AVAILABLE DATA:

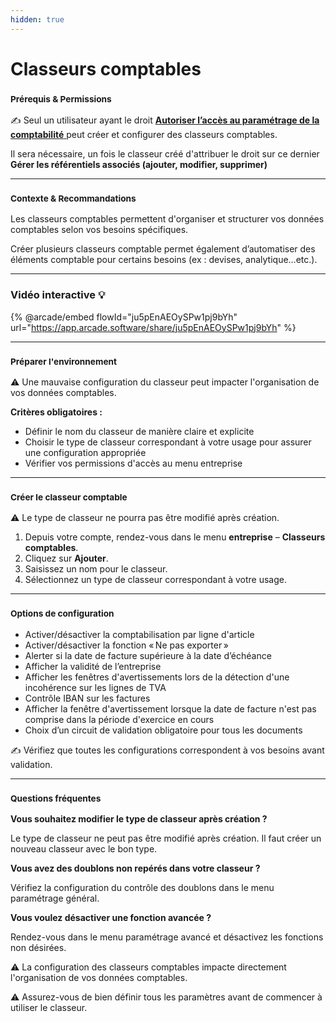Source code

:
 ```yaml
---
hidden: true
---
```


# Classeurs comptables

### <sup>**Prérequis & Permissions**</sup>

✍️ Seul un utilisateur ayant le droit [**Autoriser l’accès au paramétrage de la comptabilité** ](../administration/detail-des-droits.md)peut créer et configurer des classeurs comptables.

Il sera nécessaire, un fois le classeur créé d'attribuer le droit sur ce dernier **Gérer les référentiels associés (ajouter, modifier, supprimer)**

***

### <sup>**Contexte & Recommandations**</sup>

Les classeurs comptables permettent d'organiser et structurer vos données comptables selon vos besoins spécifiques.

Créer plusieurs classeurs comptable permet également d’automatiser des éléments comptable pour certains besoins (ex : devises, analytique…etc.).

***

### Vidéo interactive :bulb:[&#xD;](https://app.arcade.software/share/Ekl1mfs0I4ZlmeMQmkoz)

{% @arcade/embed flowId="ju5pEnAEOySPw1pj9bYh" url="https://app.arcade.software/share/ju5pEnAEOySPw1pj9bYh" %}

***

### <sup>**Préparer l'environnement**</sup>

⚠️ Une mauvaise configuration du classeur peut impacter l'organisation de vos données comptables.

**Critères obligatoires :**

* Définir le nom du classeur de manière claire et explicite
* Choisir le type de classeur correspondant à votre usage pour assurer une configuration appropriée
* Vérifier vos permissions d'accès au menu entreprise

***

### <sup>**Créer le classeur comptable**</sup>

⚠️ Le type de classeur ne pourra pas être modifié après création.

1. Depuis votre compte, rendez-vous dans le menu **entreprise** – **Classeurs comptables**.
2. Cliquez sur **Ajouter**.
3. Saisissez un nom pour le classeur.
4. Sélectionnez un type de classeur correspondant à votre usage.

***

### <sup>**Options de configuration**</sup>

* Activer/désactiver la comptabilisation par ligne d'article
* Activer/désactiver la fonction « Ne pas exporter »
* Alerter si la date de facture supérieure à la date d’échéance
* Afficher la validité de l’entreprise
* Afficher les fenêtres d'avertissements lors de la détection d'une incohérence sur les lignes de TVA
* Contrôle IBAN sur les factures
* Afficher la fenêtre d'avertissement lorsque la date de facture n'est pas comprise dans la période d'exercice en cours
* Choix d’un circuit de validation obligatoire pour tous les documents

✍️ Vérifiez que toutes les configurations correspondent à vos besoins avant validation.

***

### <sup>**Questions fréquentes**</sup>

**Vous souhaitez modifier le type de classeur après création ?**

Le type de classeur ne peut pas être modifié après création. Il faut créer un nouveau classeur avec le bon type.

**Vous avez des doublons non repérés dans votre classeur ?**

Vérifiez la configuration du contrôle des doublons dans le menu paramétrage général.

**Vous voulez désactiver une fonction avancée ?**

Rendez-vous dans le menu paramétrage avancé et désactivez les fonctions non désirées.

⚠️ La configuration des classeurs comptables impacte directement l'organisation de vos données comptables.

⚠️ Assurez-vous de bien définir tous les paramètres avant de commencer à utiliser le classeur.
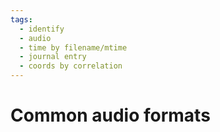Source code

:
 ```yaml
---
tags:
  - identify
  - audio
  - time by filename/mtime
  - journal entry
  - coords by correlation
---
```

# Common audio formats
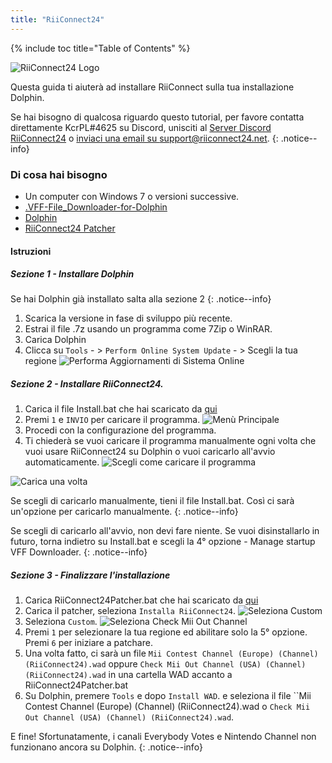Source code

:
 ```yaml
---
title: "RiiConnect24"
---
```


{% include toc title="Table of Contents" %}

![RiiConnect24 Logo](/images/WiiRC24Logo.jpg)

Questa guida ti aiuterà ad installare RiiConnect sulla tua installazione Dolphin.

Se hai bisogno di qualcosa riguardo questo tutorial, per favore contatta direttamente KcrPL#4625 su Discord, unisciti al [Server Discord RiiConnect24](https://discord.gg/b4Y7jfD) o [inviaci una email su support@riiconnect24.net](mailto:support@riiconnect24.net).
{: .notice--info}

### Di cosa hai bisogno
* Un computer con Windows 7 o versioni successive.
* [.VFF-File_Downloader-for-Dolphin](https://github.com/RiiConnect24/.VFF-File-Downloader-for-Dolphin/releases)
* [Dolphin](https://dolphin-emu.org/download/)
* [RiiConnect24 Patcher](https://github.com/RiiConnect24/RiiConnect24-Patcher/releases)

#### Istruzioni

##### Sezione 1 - Installare Dolphin

Se hai Dolphin già installato salta alla sezione 2
{: .notice--info}

1. Scarica la versione in fase di sviluppo più recente.
2. Estrai il file .7z usando un programma come 7Zip o WinRAR.
3. Carica Dolphin
4. Clicca su `Tools` - > `Perform Online System Update` - > Scegli la tua regione ![Performa Aggiornamenti di Sistema Online](/images/Dolphin_RC24/1.jpg)

##### Sezione 2 - Installare RiiConnect24.

1. Carica il file Install.bat che hai scaricato da [qui](https://github.com/RiiConnect24/.VFF-File-Downloader-for-Dolphin/releases)
2. Premi `1` e `INVIO` per caricare il programma. ![Menù Principale](/images/Dolphin_RC24/2.jpg)
3. Procedi con la configurazione del programma.
4. Ti chiederà se vuoi caricare il programma manualmente ogni volta che vuoi usare RiiConnect24 su Dolphin o vuoi caricarlo all'avvio automaticamente. ![Scegli come caricare il programma](/images/Dolphin_RC24/3.jpg)

![Carica una volta](/images/Dolphin_RC24/4.jpg)

Se scegli di caricarlo manualmente, tieni il file Install.bat. Così ci sarà un'opzione per caricarlo manualmente.
{: .notice--info}

Se scegli di caricarlo all'avvio, non devi fare niente. Se vuoi disinstallarlo in futuro, torna indietro su Install.bat e scegli la 4° opzione - Manage startup VFF Downloader.
{: .notice--info}

##### Sezione 3 - Finalizzare l'installazione

1. Carica RiiConnect24Patcher.bat che hai scaricato da [qui](https://github.com/RiiConnect24/RiiConnect24-Patcher/releases)
2. Carica il patcher, seleziona `Installa RiiConnect24`. ![Seleziona Custom](/images/Dolphin_RC24/5.jpg)
3. Seleziona `Custom`. ![Seleziona Check Mii Out Channel](/images/Dolphin_RC24/6.jpg)
4. Premi `1` per selezionare la tua regione ed abilitare solo la 5° opzione. Premi `6` per iniziare a patchare.
5. Una volta fatto, ci sarà un file `Mii Contest Channel (Europe) (Channel) (RiiConnect24).wad` oppure `Check Mii Out Channel (USA) (Channel) (RiiConnect24).wad` in una cartella WAD accanto a RiiConnect24Patcher.bat
6. Su Dolphin, premere `Tools` e dopo `Install WAD`. e seleziona il file ``Mii Contest Channel (Europe) (Channel) (RiiConnect24).wad</code> o `Check Mii Out Channel (USA) (Channel) (RiiConnect24).wad`.

E fine! Sfortunatamente, i canali Everybody Votes e Nintendo Channel non funzionano ancora su Dolphin.
{: .notice--info}
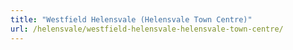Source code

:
 ```yaml
---
title: "Westfield Helensvale (Helensvale Town Centre)"
url: /helensvale/westfield-helensvale-helensvale-town-centre/
---
```

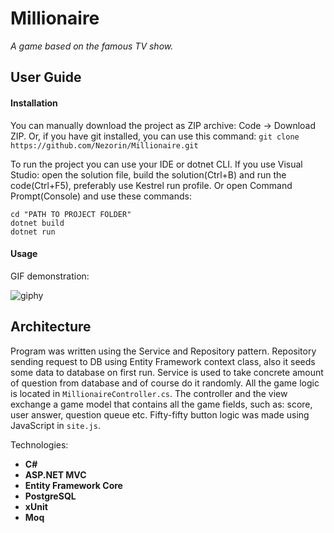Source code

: # Millionaire
_A game based on the famous TV show._
## User Guide
#### Installation
You can manually download the project as ZIP archive: Code -> Download ZIP. Or, if you have git installed, you can use this command:
```git clone https://github.com/Nezorin/Millionaire.git ```

To run the project you can use your IDE or dotnet CLI. If you use Visual Studio: open the solution file, build the solution(Ctrl+B) and run the code(Ctrl+F5), preferably use Kestrel run profile. Or open Command Prompt(Console) and use these commands:
```
cd "PATH TO PROJECT FOLDER" 
dotnet build
dotnet run
```
#### Usage
GIF demonstration:

![giphy](https://user-images.githubusercontent.com/47496652/132994832-81f905fc-2ed0-4f3c-a9fb-3450f58f36f1.gif)
## Architecture
  Program was written using the Service and Repository pattern. Repository sending request to DB using Entity Framework context class, also it seeds some data to database on first run. Service is used to take concrete amount of question from database and of course do it randomly. All the game logic is located in ```MillionaireController.cs```. The controller and the view exchange a game model that contains all the game fields, such as: score, user answer, question queue etc. Fifty-fifty button logic was made using JavaScript in ```site.js```.

Technologies:
 - **C#**
 - **ASP.NET MVC**
 - **Entity Framework Core**
 - **PostgreSQL**
 - **xUnit**
 - **Moq**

EXERCISE DETAILS: From the listing above, collect every line that mentions the word "paramétrage".

RESPONSE TO THE TASK:
✍️ Seul un utilisateur ayant le droit [**Autoriser l’accès au paramétrage de la comptabilité** ](../administration/detail-des-droits.md)peut créer et configurer des classeurs comptables.
Vérifiez la configuration du contrôle des doublons dans le menu paramétrage général.
Rendez-vous dans le menu paramétrage avancé et désactivez les fonctions non désirées.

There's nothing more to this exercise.